##### Information given #####

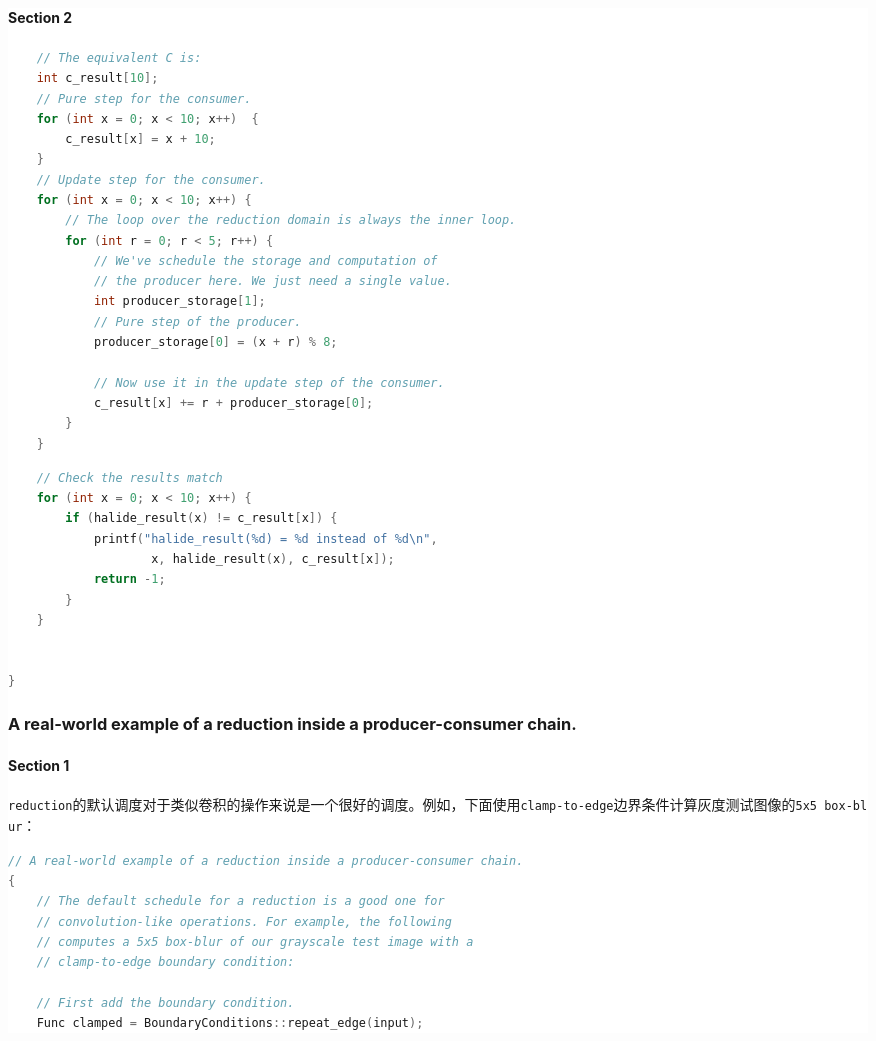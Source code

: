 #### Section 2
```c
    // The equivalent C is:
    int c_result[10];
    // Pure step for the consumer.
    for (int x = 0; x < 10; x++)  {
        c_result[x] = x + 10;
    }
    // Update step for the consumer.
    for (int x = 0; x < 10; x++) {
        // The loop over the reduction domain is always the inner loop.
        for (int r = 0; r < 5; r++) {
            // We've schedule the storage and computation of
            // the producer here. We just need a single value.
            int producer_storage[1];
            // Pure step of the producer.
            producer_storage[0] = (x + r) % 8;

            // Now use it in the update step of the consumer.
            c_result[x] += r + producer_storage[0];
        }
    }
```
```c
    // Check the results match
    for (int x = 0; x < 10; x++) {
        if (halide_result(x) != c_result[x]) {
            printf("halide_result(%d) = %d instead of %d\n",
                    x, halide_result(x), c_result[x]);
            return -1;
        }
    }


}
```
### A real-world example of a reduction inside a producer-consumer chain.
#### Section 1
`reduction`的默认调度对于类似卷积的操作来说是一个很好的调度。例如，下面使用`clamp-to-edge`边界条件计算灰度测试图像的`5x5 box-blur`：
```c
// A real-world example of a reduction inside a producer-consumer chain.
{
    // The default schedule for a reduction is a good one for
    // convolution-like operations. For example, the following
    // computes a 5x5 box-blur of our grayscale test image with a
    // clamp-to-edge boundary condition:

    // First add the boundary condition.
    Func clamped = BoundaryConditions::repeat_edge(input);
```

#####
##### Information given #####

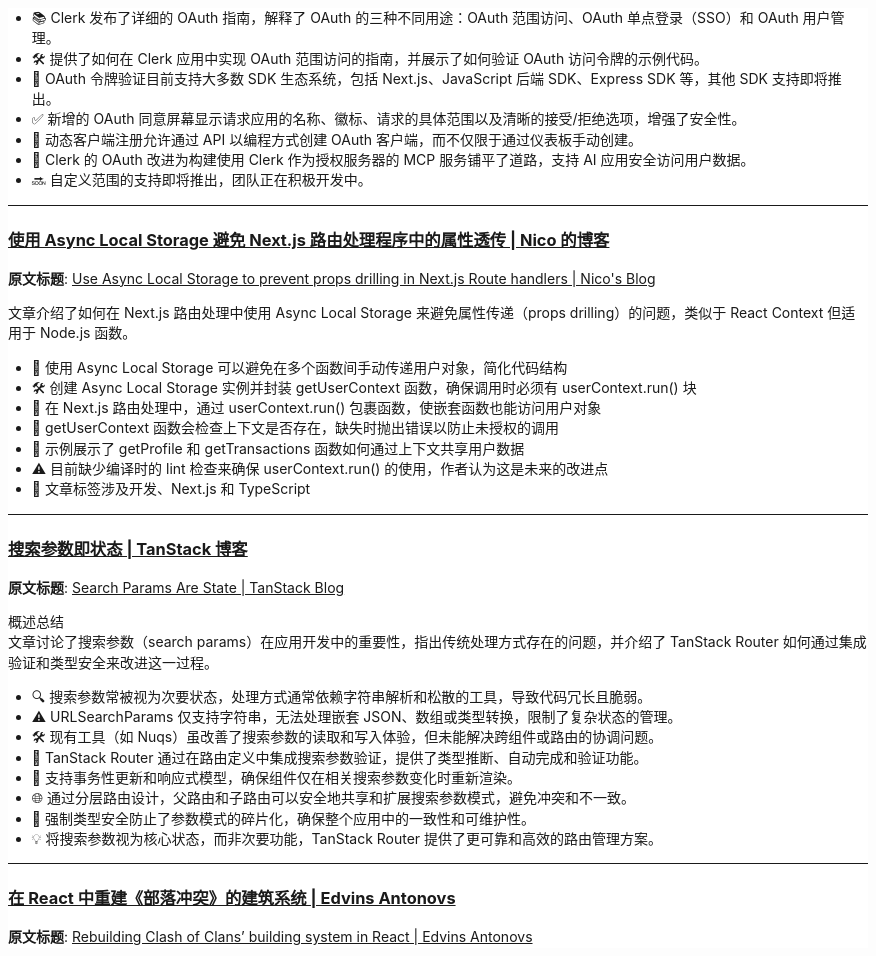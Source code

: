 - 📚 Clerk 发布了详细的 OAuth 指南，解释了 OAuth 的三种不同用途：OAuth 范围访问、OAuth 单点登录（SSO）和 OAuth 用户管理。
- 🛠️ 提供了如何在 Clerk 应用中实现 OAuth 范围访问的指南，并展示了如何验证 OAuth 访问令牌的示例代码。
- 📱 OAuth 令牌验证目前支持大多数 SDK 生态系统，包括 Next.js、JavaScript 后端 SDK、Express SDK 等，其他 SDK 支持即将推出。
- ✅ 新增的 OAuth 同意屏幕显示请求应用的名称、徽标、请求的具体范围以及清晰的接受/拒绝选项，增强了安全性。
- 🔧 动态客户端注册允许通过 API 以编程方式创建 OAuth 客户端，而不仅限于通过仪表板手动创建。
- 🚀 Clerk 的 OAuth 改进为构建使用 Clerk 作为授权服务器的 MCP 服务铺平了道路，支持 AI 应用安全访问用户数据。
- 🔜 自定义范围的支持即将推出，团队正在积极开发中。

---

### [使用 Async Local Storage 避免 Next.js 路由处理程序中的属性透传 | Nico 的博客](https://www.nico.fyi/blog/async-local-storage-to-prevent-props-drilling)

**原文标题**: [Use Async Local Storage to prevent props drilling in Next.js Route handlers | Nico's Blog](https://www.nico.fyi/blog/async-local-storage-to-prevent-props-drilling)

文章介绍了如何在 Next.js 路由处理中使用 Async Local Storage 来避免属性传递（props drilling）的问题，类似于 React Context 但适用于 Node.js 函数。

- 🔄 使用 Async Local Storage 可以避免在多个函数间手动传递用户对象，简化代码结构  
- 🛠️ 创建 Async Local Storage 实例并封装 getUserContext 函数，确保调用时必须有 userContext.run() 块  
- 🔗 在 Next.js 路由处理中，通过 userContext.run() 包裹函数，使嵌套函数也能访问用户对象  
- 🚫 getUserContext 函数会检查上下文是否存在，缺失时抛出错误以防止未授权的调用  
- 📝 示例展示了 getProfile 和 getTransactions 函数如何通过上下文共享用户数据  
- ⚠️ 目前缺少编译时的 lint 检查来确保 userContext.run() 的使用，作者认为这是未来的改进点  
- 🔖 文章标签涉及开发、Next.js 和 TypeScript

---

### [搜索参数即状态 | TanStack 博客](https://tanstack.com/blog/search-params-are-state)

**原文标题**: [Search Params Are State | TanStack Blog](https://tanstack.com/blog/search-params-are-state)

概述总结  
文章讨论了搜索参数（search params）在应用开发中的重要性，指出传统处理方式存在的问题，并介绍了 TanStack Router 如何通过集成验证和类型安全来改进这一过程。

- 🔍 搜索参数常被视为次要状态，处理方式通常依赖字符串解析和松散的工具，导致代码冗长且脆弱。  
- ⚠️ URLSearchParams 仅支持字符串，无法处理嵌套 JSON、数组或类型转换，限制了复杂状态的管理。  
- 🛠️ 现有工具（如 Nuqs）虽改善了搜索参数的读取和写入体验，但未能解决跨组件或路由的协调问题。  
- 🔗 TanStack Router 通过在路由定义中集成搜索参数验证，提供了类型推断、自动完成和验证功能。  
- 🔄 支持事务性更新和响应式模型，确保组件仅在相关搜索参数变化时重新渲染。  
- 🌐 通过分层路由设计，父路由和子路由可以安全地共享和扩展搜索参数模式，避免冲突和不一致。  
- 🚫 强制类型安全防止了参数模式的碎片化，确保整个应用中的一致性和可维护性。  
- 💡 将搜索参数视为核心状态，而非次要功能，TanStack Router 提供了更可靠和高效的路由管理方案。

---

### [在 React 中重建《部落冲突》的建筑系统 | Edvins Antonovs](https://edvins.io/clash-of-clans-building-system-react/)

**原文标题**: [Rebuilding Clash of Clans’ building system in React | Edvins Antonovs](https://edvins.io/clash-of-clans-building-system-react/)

#####

Determine how many lines in the records contain "clash", and reply with the number only.

2